| Assignment |
From the records below, state how many lines include the word "moment", giving only that number.

*** Begin section ***

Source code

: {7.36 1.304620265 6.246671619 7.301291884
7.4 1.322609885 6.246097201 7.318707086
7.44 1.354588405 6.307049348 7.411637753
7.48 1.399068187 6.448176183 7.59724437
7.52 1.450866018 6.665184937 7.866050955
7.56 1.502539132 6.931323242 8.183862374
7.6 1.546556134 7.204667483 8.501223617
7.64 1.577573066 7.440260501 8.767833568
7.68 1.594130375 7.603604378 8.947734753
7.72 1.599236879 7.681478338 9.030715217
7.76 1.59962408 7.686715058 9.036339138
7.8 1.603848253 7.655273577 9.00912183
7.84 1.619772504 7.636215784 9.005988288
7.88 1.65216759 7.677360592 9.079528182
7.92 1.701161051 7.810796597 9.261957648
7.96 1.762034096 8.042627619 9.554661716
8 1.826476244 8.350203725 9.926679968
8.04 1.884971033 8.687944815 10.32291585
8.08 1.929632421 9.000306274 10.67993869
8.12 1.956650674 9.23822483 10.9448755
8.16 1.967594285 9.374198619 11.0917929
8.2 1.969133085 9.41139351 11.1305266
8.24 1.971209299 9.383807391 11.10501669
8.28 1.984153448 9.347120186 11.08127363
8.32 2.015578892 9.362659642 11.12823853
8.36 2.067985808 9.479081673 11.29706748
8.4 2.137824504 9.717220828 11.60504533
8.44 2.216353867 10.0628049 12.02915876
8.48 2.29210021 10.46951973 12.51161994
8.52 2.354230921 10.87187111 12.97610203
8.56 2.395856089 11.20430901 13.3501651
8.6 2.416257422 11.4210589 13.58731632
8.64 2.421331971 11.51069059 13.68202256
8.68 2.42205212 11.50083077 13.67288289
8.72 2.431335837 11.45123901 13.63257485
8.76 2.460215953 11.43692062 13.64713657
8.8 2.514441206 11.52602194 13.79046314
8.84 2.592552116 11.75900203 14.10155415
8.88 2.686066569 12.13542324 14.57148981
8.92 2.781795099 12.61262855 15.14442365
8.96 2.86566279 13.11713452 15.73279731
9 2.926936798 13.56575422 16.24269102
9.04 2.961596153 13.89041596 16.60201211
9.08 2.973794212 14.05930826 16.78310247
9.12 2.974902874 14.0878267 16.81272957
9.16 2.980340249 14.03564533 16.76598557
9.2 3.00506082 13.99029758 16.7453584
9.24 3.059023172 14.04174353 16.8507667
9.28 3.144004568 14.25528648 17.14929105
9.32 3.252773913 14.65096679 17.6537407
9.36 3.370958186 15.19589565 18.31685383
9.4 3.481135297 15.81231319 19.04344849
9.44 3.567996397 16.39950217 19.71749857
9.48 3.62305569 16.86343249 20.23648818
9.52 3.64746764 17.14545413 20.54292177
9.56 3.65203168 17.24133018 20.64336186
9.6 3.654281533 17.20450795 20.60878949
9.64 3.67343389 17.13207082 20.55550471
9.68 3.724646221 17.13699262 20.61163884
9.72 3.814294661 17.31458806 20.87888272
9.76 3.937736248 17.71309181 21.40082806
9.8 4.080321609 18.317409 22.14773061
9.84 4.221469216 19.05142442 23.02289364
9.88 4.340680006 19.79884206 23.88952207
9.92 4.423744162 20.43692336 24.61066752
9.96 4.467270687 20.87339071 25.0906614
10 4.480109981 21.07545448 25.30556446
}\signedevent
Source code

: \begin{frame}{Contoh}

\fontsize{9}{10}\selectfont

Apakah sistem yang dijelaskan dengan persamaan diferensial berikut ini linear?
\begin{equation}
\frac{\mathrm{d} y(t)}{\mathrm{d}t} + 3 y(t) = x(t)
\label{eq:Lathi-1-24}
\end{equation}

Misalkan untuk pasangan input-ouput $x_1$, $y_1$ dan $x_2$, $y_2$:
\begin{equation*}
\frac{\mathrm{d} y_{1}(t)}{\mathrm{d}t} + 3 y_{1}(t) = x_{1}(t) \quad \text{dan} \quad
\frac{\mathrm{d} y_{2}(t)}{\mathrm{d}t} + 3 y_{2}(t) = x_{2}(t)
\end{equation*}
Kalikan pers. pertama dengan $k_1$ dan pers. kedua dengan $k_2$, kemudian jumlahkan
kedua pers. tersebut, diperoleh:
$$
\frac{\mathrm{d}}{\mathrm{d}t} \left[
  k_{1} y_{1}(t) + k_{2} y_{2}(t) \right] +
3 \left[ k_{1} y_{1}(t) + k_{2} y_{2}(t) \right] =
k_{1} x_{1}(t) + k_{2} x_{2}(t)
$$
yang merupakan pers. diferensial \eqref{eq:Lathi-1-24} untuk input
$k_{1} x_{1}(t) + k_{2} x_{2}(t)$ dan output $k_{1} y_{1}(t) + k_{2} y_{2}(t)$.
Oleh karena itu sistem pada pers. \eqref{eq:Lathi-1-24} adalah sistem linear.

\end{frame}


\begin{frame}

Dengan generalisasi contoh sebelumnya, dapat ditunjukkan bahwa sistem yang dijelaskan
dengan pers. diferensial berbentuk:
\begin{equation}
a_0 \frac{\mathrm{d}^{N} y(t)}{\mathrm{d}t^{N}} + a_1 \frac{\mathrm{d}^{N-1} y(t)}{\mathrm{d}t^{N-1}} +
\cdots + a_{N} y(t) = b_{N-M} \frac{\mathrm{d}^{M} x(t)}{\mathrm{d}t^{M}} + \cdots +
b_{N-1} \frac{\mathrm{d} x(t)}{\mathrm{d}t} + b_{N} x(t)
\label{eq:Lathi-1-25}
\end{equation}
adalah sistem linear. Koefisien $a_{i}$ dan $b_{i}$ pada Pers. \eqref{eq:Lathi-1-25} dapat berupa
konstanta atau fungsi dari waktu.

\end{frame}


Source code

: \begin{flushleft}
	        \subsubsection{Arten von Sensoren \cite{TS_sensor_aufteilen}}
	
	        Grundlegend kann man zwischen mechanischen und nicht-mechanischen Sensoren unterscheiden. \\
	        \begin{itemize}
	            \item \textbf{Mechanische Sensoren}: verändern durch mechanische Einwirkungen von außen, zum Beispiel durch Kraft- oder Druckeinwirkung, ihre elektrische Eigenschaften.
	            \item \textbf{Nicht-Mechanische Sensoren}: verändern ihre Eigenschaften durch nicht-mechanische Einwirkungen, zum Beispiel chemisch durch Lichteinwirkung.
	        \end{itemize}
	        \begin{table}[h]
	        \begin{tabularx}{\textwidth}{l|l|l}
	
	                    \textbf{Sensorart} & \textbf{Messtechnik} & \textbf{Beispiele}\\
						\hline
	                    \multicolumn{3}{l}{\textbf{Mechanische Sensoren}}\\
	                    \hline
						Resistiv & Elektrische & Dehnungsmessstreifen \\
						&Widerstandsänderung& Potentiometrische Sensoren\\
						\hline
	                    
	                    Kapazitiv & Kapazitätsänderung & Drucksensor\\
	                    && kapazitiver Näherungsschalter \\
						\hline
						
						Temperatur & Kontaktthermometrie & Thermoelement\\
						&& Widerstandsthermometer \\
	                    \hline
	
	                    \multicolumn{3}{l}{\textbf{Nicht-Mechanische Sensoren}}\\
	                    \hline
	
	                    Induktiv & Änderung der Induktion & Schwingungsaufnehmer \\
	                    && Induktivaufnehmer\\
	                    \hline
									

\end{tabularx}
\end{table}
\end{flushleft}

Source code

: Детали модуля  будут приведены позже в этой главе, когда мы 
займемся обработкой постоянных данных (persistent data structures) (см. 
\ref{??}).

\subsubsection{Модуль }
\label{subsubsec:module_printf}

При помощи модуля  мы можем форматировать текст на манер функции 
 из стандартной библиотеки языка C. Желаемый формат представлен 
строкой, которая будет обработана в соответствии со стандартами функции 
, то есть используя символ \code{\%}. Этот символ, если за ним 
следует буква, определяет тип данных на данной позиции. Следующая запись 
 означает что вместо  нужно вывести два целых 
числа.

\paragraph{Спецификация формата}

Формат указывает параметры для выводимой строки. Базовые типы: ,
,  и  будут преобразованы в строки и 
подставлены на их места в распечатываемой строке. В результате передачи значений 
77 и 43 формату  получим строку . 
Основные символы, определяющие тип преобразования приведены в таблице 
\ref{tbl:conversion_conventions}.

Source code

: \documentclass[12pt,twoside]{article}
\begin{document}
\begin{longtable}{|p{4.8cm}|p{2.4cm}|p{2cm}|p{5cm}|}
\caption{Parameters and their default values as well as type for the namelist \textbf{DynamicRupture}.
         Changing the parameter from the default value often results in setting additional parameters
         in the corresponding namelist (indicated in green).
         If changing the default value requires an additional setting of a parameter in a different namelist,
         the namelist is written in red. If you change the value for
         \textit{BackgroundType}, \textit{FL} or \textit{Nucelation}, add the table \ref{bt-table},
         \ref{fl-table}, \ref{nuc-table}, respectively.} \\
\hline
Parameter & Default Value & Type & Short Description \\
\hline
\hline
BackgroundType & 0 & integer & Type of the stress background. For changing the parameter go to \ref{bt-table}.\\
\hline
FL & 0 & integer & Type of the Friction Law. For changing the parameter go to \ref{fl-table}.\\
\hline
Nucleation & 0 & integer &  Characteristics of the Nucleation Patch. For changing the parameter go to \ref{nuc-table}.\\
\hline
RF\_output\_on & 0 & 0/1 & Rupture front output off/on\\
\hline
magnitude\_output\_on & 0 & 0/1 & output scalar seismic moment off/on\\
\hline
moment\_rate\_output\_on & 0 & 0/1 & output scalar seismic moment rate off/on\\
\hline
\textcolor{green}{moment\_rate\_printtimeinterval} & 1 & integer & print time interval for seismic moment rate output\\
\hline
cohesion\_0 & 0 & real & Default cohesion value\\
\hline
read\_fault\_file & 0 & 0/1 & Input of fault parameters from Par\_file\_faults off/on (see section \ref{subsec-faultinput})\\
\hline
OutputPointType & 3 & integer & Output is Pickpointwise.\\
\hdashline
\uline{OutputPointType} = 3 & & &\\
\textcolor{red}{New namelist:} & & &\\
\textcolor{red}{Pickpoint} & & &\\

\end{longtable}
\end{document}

*** End section ***

| Completed task |
3